Your assignment. What is the number of lines in the records below holding the string "called"? Reply with it and nothing else.

----------

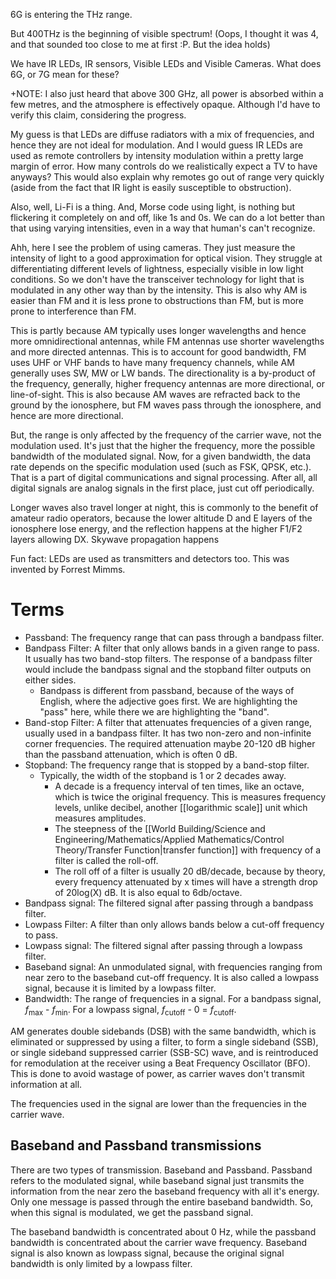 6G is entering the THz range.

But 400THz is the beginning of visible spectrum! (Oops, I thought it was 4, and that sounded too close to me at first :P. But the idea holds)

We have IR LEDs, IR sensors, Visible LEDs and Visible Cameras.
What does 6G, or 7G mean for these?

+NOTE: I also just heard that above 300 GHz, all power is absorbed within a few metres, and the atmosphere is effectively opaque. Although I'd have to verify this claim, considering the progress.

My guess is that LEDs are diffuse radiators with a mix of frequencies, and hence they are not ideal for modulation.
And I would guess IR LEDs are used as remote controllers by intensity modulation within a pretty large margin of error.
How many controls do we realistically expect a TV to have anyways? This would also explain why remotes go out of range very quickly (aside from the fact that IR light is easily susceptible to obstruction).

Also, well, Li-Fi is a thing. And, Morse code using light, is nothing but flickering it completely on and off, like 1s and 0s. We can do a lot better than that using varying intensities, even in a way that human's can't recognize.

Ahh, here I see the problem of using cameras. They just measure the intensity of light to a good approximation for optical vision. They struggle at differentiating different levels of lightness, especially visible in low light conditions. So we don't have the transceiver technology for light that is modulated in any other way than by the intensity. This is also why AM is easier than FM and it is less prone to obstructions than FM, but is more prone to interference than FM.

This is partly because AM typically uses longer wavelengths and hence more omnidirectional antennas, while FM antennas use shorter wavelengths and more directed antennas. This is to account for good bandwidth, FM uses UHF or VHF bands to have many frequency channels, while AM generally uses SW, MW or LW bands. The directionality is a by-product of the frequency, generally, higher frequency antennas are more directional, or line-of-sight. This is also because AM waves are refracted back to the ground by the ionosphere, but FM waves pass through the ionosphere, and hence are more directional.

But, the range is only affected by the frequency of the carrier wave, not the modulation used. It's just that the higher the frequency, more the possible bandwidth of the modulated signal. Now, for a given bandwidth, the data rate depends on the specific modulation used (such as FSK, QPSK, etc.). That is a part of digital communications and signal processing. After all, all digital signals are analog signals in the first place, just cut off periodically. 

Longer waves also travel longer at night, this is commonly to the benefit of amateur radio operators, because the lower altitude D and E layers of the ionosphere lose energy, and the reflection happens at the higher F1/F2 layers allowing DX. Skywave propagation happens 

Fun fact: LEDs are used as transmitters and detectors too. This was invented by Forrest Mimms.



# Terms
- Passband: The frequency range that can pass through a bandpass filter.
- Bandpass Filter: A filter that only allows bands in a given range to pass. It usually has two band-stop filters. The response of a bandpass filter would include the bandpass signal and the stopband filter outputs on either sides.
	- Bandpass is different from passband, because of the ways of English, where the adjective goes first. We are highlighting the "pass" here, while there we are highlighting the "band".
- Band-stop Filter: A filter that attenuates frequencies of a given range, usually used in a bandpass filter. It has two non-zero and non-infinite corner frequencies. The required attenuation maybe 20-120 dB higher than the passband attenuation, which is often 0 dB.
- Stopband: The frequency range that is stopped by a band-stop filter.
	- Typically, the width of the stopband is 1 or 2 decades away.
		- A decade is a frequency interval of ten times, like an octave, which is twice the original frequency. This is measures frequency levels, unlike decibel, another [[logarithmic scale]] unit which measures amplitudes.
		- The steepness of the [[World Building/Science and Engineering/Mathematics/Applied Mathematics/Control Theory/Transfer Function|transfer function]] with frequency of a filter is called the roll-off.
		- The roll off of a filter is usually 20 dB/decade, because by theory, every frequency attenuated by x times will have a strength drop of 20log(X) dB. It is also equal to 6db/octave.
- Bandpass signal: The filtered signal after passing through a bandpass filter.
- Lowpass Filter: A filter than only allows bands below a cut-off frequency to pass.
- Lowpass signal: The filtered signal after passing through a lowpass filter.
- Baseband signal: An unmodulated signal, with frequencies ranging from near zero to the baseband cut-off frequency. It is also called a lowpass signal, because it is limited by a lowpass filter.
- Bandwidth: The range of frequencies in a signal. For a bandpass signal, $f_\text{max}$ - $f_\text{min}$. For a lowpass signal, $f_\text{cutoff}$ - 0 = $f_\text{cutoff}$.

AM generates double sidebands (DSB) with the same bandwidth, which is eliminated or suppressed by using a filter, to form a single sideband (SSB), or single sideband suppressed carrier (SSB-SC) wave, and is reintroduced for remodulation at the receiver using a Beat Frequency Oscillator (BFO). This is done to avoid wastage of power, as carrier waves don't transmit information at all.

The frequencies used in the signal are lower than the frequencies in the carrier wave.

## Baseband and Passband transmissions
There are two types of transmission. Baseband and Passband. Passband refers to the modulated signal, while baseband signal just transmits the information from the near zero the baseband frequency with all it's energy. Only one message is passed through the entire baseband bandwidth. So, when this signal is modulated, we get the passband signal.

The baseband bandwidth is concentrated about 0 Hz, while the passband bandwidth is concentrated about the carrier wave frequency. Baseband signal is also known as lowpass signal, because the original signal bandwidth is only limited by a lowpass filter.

----------

Task response. 2